INSTRUCTIONS FOR THE TASK → Hunt for the word "应用伊藤公式" across the entries below, copying each line that holds it.

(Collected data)

--------------------------------

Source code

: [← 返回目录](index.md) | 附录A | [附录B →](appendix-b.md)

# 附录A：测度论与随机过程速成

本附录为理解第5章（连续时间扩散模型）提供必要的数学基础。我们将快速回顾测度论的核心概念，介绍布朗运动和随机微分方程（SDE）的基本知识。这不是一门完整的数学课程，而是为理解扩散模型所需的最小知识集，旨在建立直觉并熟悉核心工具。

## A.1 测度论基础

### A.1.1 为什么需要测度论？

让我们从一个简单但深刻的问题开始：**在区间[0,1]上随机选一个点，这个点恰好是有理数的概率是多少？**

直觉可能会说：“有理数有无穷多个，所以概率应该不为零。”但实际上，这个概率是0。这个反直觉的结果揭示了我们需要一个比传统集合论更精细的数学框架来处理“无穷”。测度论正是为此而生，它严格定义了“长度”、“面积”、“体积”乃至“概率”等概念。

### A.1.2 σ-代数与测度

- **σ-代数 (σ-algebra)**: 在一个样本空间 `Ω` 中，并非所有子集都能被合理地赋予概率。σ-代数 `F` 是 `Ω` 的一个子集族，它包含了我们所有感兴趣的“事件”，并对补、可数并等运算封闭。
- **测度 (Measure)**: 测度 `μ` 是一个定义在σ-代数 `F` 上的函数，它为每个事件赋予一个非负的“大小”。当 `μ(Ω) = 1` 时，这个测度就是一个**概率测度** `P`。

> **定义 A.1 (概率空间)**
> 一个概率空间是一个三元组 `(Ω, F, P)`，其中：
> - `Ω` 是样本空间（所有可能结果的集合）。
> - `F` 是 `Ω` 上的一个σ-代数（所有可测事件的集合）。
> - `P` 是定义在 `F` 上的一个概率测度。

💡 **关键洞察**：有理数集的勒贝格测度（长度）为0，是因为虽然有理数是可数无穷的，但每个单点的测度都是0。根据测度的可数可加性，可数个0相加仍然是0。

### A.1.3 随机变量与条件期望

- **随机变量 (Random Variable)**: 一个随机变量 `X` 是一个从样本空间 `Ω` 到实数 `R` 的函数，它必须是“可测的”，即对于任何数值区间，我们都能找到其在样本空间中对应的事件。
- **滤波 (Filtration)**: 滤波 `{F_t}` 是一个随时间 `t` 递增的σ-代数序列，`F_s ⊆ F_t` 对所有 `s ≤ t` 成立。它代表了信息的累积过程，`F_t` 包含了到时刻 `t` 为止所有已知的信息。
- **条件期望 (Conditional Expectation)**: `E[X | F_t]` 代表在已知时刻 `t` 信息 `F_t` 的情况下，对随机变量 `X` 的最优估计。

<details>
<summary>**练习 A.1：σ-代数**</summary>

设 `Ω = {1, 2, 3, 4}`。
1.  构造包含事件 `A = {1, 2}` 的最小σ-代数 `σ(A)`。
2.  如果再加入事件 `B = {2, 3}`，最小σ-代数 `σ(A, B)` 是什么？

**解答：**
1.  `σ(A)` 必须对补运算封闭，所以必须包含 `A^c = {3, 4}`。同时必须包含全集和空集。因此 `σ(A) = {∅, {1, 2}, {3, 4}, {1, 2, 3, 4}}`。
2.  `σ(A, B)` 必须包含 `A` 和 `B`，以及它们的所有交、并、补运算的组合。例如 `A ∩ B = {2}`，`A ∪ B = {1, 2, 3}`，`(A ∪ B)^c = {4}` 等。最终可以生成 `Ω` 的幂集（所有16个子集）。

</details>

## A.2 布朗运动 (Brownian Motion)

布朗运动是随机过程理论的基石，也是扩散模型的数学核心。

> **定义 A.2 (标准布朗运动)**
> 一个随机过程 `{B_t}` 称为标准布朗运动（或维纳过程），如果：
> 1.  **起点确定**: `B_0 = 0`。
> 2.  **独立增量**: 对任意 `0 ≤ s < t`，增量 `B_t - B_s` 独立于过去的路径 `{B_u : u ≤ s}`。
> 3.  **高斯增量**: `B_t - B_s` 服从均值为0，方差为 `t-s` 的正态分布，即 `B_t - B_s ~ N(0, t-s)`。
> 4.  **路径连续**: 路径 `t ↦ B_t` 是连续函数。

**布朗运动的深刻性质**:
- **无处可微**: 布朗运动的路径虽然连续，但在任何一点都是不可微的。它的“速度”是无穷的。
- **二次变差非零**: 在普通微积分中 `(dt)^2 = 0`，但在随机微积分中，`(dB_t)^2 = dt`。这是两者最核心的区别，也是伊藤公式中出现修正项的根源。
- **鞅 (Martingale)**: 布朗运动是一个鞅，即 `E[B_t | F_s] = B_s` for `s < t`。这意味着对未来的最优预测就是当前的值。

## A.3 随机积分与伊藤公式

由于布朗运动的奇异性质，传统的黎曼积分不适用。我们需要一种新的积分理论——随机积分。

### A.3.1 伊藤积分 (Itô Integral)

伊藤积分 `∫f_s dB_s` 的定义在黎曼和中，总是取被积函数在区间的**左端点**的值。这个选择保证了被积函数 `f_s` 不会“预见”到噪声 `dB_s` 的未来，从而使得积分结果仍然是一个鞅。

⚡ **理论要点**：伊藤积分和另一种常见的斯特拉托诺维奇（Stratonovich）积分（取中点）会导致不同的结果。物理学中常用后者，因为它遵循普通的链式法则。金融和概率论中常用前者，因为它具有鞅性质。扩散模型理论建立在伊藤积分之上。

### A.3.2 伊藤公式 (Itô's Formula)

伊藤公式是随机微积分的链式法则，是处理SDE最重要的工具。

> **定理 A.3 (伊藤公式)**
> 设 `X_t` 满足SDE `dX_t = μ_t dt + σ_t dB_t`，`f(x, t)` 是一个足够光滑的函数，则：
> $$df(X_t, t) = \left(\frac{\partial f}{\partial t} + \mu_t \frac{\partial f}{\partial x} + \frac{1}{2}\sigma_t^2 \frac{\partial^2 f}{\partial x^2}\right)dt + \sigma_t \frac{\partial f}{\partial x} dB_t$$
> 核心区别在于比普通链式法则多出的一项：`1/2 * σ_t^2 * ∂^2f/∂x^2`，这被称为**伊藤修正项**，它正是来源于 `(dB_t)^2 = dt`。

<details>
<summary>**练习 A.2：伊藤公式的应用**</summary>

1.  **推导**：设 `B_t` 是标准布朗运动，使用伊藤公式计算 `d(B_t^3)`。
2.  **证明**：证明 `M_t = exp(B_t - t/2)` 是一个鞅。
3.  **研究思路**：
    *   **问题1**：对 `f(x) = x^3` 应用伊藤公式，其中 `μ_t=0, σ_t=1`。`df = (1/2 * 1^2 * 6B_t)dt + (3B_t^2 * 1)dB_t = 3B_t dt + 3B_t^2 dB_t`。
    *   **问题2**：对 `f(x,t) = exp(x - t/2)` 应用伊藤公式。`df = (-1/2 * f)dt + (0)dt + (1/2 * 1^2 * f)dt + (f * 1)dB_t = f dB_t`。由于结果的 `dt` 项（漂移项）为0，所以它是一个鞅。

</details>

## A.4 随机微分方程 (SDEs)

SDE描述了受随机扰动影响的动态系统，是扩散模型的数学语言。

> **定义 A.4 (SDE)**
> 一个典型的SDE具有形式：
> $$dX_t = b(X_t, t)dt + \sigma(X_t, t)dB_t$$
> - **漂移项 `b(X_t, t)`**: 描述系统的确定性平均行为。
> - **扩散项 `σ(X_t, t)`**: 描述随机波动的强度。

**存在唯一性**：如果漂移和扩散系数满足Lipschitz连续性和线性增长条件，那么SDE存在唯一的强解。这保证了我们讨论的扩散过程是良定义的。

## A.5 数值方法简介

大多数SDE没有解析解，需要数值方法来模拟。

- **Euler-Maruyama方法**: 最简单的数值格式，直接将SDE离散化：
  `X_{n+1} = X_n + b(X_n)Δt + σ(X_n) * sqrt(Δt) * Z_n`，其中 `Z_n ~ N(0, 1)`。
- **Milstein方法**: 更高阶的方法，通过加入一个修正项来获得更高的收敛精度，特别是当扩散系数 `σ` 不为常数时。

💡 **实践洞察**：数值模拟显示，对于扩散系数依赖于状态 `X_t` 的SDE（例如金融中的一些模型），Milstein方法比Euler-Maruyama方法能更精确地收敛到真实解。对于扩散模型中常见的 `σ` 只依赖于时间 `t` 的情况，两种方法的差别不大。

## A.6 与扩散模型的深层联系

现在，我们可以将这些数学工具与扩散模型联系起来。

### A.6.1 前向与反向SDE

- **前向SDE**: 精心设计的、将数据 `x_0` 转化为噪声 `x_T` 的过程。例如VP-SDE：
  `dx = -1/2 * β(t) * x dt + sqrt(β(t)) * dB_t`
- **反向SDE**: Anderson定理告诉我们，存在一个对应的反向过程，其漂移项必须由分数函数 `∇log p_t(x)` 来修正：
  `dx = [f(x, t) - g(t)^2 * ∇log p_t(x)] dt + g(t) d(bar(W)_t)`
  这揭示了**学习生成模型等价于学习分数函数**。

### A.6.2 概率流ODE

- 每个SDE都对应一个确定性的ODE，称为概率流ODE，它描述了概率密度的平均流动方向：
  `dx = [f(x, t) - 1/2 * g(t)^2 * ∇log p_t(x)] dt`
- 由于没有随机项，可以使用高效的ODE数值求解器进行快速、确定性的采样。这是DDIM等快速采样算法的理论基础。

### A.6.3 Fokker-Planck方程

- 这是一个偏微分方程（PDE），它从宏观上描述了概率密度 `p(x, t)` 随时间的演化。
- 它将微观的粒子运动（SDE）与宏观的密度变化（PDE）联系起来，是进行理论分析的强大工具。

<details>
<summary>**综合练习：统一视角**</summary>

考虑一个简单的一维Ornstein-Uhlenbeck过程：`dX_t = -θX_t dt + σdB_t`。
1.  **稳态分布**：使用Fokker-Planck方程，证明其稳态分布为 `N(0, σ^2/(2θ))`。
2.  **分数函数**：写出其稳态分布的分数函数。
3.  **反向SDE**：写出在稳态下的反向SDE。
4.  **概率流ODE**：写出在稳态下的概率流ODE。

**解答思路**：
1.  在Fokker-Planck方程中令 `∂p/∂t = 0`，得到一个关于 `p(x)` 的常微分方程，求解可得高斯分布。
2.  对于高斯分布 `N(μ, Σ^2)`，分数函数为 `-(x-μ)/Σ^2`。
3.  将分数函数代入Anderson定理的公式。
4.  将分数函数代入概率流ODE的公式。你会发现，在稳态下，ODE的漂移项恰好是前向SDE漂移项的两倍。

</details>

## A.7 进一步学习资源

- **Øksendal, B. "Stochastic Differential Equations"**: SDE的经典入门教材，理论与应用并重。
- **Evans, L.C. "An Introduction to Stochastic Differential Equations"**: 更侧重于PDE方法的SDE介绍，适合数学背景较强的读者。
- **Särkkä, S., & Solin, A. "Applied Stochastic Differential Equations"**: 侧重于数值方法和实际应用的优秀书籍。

--------------------------------

SOLUTION TO THIS EXERCISE →
    *   **问题1**：对 `f(x) = x^3` 应用伊藤公式，其中 `μ_t=0, σ_t=1`。`df = (1/2 * 1^2 * 6B_t)dt + (3B_t^2 * 1)dB_t = 3B_t dt + 3B_t^2 dB_t`。
    *   **问题2**：对 `f(x,t) = exp(x - t/2)` 应用伊藤公式。`df = (-1/2 * f)dt + (0)dt + (1/2 * 1^2 * f)dt + (f * 1)dB_t = f dB_t`。由于结果的 `dt` 项（漂移项）为0，所以它是一个鞅。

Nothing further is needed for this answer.